M.C.: Per la misura cautelare nei confronti del vostro assistito, secondo la vostra opinione, è possibile richiedere la revoca della misura della custodia in carcere?
C.G./M.G.: Anche in tal caso ho gia’ in precedenza evidenziato come non sussistano nel caso di specie ne’ i gravi indizi di colpevolezza, ne’ il rischio di reiterazione del reato: mi auguro che tali valutazioni vengano condivise dalla Suprema Corte in occasione dell’udienza all’uopo fissata per il 19 di luglio, dove verra’ appunto richiesta la revoca della custodia cautelare in carcere in capo al Dott. Iori.
M.C.: Maurizio Iori, alla luce di tutto ciò che è accaduto, ha piena fiducia nel decorso della giustizia?
C.G./M.G.: Il Dott. Iori ha senz’altro fiducia nella giustizia, nonostante i dinieghi ricevuti a fronte della richiesta di revoca della misura cautelare non abbiamo contribuito a rafforzare questa sua fiducia e gli abbiano ingenerato preoccupazioni a riguardo, proprio a causa della notevole quantita’ di elementi probatori di natura scientifica emersi a suo favore, non comprendendo egli come, in una simile situazione probatoria, egli possa continuare a rimanere in carcere.
M.C.: C’è la possibilità che il procedimento venga celebrato entro la fine del 2012?

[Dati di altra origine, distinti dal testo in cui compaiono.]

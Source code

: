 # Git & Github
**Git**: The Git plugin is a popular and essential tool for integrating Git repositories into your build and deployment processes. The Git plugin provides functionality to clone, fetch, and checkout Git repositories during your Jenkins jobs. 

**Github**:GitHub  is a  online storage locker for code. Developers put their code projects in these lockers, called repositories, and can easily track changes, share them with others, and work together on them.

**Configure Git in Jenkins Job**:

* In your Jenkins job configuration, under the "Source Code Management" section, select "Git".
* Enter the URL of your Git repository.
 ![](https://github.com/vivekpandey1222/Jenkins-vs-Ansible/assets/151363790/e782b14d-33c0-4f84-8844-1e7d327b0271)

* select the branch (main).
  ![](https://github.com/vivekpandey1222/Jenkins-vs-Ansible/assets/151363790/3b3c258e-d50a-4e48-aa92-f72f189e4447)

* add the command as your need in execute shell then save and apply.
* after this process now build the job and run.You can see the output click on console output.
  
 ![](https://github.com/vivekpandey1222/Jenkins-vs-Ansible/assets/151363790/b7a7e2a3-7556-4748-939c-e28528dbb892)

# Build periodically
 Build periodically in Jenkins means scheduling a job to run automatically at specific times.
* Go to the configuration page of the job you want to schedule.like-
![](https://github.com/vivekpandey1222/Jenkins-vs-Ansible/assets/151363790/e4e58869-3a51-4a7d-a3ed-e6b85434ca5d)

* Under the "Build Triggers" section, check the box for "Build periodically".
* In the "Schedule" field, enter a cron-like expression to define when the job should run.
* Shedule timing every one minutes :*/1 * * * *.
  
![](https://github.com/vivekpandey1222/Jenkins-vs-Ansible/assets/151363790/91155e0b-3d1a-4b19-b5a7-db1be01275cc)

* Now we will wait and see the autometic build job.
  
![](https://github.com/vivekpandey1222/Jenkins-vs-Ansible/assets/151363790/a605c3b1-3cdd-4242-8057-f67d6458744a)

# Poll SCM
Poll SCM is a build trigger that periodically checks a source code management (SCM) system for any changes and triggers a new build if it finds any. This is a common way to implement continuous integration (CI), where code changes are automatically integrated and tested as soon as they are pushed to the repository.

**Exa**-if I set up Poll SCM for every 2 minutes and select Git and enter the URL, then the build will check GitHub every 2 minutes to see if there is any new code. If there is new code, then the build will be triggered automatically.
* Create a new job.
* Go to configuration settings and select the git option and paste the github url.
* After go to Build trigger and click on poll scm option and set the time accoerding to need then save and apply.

C.G./M.G.: La difesa si augura che il procedimento venga celebrato quanto prima, ritenendo di poter, in tale occasione, dimostrare l’innocenza del Dott. Iori. E’ senz’altro auspicabile, non essendovi piu’ alcuna attivita’ di indagine da svolgere che il giudizio venga disposto quanto prima e, considerando che non dovrebbe avere durata particolarmente ampia, stante la convergenza assoluta tra le emergenze scientifiche dell’accusa e quelle della difesa, dovrebbe essere certamente possibile addivenire ad una sentenza entro la fine dell’anno: inutile precisare che tali tempi non sono in alcun modo dettabili dalla difesa e che pertanto quanto da me sopra espresso e’ un auspicio ma non una certezza.